The storm that nearly destroyed the global banking system appeared in the eyes of many observers as something terrible and sudden, striking without warning. Of course the experts were aware of the credit boom, the unprecedented rise in US property prices and the proliferation of esoteric credit products from CLOs to “CDOs-squared”. PhD-wielding quantitative analysts, or “quants”, occupied prime positions in every major investment bank.
The champagne was flowing at securitization forums in Las Vegas and Barcelona and the City of London was touted as the miracle engine that powered the Blair economy. Wall Street basked in a golden age unseen since the days of Michael Douglas and Charlie Sheen in the eponymous motion picture. Banks were not mere issuers and arrangers but often aggressive investors in mortgage-backed securitizations. They kept the junior retained tranches in transactions and their “prop”, or proprietary trading, desks actively speculated in asset-backed products.
By the summer of 2007, the first increases in defaults and delinquencies in U.S. sub-prime mortgage rates were visible as interest rates crept upwards. Yet a pervasive belief that residential property had never suffered a national decline in value still held sway, a belief as erroneous as the “Dow 40,000” rhetoric that had powered the Nineties equity and tech bubbles. Yet no-one, from policymakers to economists, anticipated the ferocity of the new storm front when it actually struck.

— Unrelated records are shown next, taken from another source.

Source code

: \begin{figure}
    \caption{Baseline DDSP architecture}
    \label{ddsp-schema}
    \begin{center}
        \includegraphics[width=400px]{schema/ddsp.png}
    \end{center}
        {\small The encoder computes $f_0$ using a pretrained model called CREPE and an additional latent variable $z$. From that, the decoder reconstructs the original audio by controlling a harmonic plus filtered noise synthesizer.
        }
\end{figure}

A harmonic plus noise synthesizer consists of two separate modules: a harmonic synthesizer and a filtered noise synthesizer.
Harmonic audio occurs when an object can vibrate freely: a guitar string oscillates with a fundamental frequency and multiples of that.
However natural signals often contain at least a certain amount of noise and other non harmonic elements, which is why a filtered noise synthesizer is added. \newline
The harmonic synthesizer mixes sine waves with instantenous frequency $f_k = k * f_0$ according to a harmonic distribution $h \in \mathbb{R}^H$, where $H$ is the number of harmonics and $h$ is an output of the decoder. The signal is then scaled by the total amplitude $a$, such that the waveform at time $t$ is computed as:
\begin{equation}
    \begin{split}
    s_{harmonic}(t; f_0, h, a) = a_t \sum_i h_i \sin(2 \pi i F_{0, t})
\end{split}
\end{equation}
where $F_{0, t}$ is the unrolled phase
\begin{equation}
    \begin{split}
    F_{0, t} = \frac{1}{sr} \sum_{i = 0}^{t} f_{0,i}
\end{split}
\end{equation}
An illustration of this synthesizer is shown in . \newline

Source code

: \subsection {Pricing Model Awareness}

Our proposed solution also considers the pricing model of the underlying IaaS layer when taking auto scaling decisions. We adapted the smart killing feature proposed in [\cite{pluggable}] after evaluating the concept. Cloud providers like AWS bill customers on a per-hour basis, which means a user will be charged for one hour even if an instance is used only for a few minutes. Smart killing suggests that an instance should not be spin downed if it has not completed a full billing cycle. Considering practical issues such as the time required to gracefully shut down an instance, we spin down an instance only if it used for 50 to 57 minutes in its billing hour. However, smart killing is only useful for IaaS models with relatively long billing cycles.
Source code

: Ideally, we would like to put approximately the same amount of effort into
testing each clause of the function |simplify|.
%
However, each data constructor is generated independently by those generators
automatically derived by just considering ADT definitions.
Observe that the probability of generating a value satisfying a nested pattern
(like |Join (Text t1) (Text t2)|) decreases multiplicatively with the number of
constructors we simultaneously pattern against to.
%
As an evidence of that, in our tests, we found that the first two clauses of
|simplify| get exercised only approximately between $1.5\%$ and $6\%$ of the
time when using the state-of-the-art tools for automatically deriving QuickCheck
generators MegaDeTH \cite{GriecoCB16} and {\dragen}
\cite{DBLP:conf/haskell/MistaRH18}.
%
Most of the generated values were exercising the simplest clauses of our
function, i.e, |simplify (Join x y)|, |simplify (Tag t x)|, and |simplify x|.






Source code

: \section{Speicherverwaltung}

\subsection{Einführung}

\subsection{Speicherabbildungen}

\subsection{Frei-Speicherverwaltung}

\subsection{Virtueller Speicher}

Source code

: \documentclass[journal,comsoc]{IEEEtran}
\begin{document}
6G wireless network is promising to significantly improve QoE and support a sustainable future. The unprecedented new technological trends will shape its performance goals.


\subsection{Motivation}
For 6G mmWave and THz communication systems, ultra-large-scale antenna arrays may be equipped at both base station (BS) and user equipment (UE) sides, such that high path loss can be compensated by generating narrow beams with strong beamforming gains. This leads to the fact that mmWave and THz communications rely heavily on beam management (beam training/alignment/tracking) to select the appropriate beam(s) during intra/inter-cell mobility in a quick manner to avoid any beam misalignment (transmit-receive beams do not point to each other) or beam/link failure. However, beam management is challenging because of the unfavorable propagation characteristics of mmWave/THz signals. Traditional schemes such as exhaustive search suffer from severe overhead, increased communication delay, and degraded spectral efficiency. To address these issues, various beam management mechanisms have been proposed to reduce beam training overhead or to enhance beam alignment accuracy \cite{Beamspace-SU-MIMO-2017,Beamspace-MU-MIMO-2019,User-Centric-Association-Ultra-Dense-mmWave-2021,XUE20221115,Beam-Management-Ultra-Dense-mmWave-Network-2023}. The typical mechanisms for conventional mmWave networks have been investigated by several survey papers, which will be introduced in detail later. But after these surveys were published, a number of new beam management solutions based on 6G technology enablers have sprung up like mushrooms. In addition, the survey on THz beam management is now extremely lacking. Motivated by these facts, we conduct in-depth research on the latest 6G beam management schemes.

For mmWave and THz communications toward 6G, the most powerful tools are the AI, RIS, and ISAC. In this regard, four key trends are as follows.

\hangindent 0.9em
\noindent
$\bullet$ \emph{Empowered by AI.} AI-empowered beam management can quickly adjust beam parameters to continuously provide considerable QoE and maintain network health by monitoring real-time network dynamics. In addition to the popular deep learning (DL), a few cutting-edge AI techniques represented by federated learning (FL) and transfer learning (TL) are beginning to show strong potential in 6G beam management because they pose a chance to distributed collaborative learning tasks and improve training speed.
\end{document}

The first straws in the wind were felt in July and August 2007, as asset backed commercial paper conduits (ABCP) began to seize up. Suddenly investor demand fell away and liquidity issues started affecting this corner of the wholesale banking markets. Various attempts were made to re-ignite the ABCP markets, including a Canadian conference, but nothing seemed to work. Even then, this was viewed as a local problem with limited impact on the real economy, where business continued to boom. Few however had anticipated the reliance of the banking system on wholesale money markets for their daily liquidity needs.
So the next sudden and unprecedented shock that hit the U.K. in 2007 was the collapse of Northern Rock. An assertive regional lender, this institution had transformed itself from a sleepy Newcastle-based mutual society to an expansionist and dynamic organisation. Its speciality was financing marginal borrowers with poor credit histories and offering loan-to-value ratios in the frothy British property markets. Northern Rock’s “Together” products famously combined a mortgage and a secured loan up to a value of 125% of the property, and were relentlessly promoted on television. Then suddenly the share price fell, and chief executive Adam Applegarth was forced to admit that funding had, quite literally, dried up. The first British banking bail-out since the nineteenth century had taken place. The reputation of the regulator, the Financial Services Authority, never quite recovered. The Labour government, which had blessed the boom years and indeed contributed to them with its own unfunded increases in public spending, was suddenly politically exposed.
As 2007 ended the British and American economies continued to power ahead. Ominously, the share prices of major high street banks continued to fall but talk of falling house prices was dismissed as scaremongering. Few could have imagined that within a year the entire global banking system would have come close to a fatal cardiac arrest. The venerable House of Lehman would be dust and great names from the Royal Bank of Scotland to Fannie Mae and Freddie Mae would be wards of the state. The great sovereign debt crisis of the European periphery, that began in the fjords of Reykjavik and flowed via the River Liffey onto the streets of Athens, was about to begin.